DATA RECORDS
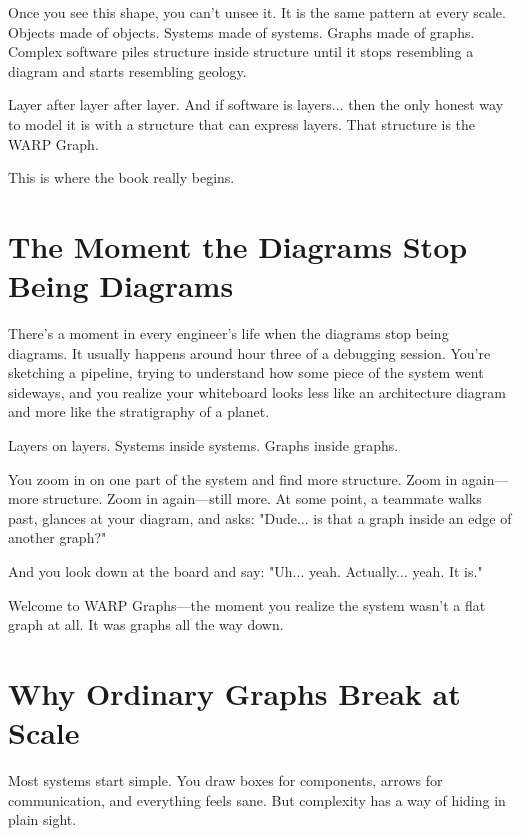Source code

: Once you see this shape, you can't unsee it. It is the same pattern at every scale. Objects made of objects. Systems made of systems. Graphs made of graphs. Complex software piles structure inside structure until it stops resembling a diagram and starts resembling geology.

Layer after layer after layer. And if software is layers... then the only honest way to model it is with a structure that can express layers. That structure is the WARP Graph.

This is where the book really begins.

\section{The Moment the Diagrams Stop Being Diagrams}
\label{sec:diagrams-stop}

There's a moment in every engineer's life when the diagrams stop being diagrams. It usually happens around hour three of a debugging session. You're sketching a pipeline, trying to understand how some piece of the system went sideways, and you realize your whiteboard looks less like an architecture diagram and more like the stratigraphy of a planet.

Layers on layers. Systems inside systems. Graphs inside graphs.

You zoom in on one part of the system and find more structure. Zoom in again—more structure. Zoom in again—still more. At some point, a teammate walks past, glances at your diagram, and asks: "Dude... is that a graph inside an edge of another graph?"

And you look down at the board and say: "Uh... yeah. Actually... yeah. It is."

Welcome to WARP Graphs—the moment you realize the system wasn't a flat graph at all. It was graphs all the way down.

\section{Why Ordinary Graphs Break at Scale}
\label{sec:graphs-break}

Most systems start simple. You draw boxes for components, arrows for communication, and everything feels sane. But complexity has a way of hiding in plain sight.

YOUR ASSIGNMENT
Please make your reply exactly the lines from the one containing "And you look" through the end of the entries above, and nothing more.

THE COMPLETED TASK
And you look down at the board and say: "Uh... yeah. Actually... yeah. It is."

Welcome to WARP Graphs—the moment you realize the system wasn't a flat graph at all. It was graphs all the way down.

\section{Why Ordinary Graphs Break at Scale}
\label{sec:graphs-break}

Most systems start simple. You draw boxes for components, arrows for communication, and everything feels sane. But complexity has a way of hiding in plain sight.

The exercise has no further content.